Valances can be manufactured with any type of fabric, but most are made of jacquard, silk, faux silk, poly/cotton, linen, satin, velvet and polyester. Many are lined with an extra piece of fabric sewn on the back to prevent the solar radiation from damaging the fabric.

===Balloon valance===
The fabric of this valance curtain "balloons" out providing a full appearance. Balloon valances are commonly made of lightweight cotton material.

===Swag valance===
The fabric of this valance curtain hangs across brackets and drapes over the top of a window, with tails hanging down on each side. Almost any type of fabric can be used. When a lightweight or sheer fabric is used this may be known as a scarf valance.

===Ascot valance===
The fabric of this valance forms triangular shapes which hang over curtains or drapes. These valances are often made of more elaborate materials, including silk or velvet fabric with tassels or fringe.

===Italian valance===
The fabric drapes across the top of the window with the length of the fabric forming a curve with the shortest width at the center of the window.

===Box pleat===
A flat, symmetrical fold of cloth sewn in place to create fullness, spaced evenly across the top of a drapery.

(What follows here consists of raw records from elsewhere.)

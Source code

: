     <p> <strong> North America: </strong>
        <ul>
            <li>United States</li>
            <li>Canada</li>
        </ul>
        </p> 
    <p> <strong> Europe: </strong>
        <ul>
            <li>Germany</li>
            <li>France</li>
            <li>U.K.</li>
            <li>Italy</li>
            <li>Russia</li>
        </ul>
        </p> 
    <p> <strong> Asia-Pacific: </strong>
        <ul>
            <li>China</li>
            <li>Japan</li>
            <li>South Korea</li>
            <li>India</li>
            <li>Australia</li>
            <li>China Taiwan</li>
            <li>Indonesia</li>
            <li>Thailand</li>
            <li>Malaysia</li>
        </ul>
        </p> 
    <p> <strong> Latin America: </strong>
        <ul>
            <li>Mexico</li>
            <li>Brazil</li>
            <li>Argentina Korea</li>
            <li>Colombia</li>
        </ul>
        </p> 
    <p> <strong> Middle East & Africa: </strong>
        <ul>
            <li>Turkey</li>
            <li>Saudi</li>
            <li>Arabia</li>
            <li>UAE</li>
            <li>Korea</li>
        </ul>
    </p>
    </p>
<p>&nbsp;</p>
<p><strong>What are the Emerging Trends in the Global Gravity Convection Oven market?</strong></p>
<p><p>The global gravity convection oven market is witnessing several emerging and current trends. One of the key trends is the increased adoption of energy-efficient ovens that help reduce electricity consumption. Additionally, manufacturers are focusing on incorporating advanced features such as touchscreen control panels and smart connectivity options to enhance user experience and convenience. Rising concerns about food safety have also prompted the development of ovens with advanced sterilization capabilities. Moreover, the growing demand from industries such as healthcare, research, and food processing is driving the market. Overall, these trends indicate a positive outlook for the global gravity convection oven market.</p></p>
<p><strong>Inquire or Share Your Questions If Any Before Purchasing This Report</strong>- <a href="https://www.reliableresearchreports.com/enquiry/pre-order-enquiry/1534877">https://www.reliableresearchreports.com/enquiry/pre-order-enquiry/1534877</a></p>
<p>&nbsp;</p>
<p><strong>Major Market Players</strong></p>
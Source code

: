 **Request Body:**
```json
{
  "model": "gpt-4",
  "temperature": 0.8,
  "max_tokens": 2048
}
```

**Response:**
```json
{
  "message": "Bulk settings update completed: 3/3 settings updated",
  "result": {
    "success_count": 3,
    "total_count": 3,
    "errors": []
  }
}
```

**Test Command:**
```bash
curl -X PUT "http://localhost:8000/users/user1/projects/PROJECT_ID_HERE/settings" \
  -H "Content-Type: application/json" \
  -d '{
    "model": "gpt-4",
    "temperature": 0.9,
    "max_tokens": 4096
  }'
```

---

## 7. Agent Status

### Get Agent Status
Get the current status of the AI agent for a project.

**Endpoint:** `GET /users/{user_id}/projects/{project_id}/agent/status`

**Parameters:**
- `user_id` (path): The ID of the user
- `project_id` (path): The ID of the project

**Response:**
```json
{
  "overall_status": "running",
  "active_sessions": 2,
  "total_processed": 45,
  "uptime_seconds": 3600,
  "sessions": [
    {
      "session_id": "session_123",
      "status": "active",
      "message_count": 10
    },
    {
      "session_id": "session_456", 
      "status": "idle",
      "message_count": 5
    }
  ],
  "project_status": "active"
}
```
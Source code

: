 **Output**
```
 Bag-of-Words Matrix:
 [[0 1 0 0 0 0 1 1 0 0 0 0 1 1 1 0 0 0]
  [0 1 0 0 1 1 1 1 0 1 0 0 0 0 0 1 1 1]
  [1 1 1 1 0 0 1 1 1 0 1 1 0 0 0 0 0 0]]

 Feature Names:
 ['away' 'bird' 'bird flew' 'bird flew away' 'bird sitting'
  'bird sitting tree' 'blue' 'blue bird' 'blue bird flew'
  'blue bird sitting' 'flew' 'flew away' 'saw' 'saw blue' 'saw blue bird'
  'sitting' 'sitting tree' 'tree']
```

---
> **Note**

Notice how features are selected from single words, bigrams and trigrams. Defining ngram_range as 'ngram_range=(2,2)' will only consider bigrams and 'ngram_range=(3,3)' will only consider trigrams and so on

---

The fabric can be folded back on either side of the pleat to show, for example, a contrasting fabric.

===Cascade===
A zig-zag-shaped piece of fabric falling gracefully from the top of a drapery or top treatment. Cascades can also be called an ascot or jabot, depending upon the shape and pleat pattern used.

===Cornice===
A rigid treatment that sometimes serves as a mask for holding attached stationary draperies or for hiding window hardware or even masking architectural flaws. The cornice is typically constructed of a chipboard-style wood or other lightweight material over which some kind of padding is placed, then covered with a fabric of choice and finished with decorative trim or cording. Like all other valances, a cornice is usually mounted on the outside of the window frame.

===Jabot===
A stationary panel, decorative in nature, used in tandem with a swag (festoon), also known as a tail.

===Pelmet===
Much like a valance, only the fabric has been stiffened and shaped and then embellished with a variety of decorative edgings, including trims, tassels or color bands.

===Rosette===
Fabric gathered into a shape of a flower. Typically placed at the top right and left corners of a window frame to accent an existing treatment, such as a scarf or drapery panel.

===Scarf===
A single, lengthy piece of lightweight fabric with a color/pattern that shows on both sides (as opposed to simply being imprinted on one side) that either wraps loosely around a stationary rod, or loops through decorative brackets placed on either side of a window frame.

===Swag & tail===
A section of draped fabric at the top of the window that typically resembles a sideways “C” shape (swag) sometimes coupled with a vertical “tail” which hangs on either side of the swag. There are many kinds of swag top treatments, but the prevalent styles are the basic pole swag or the bias swag which can be hung in a variety of ways, including from a cornice box or a pole attached directly to the inside of a window frame.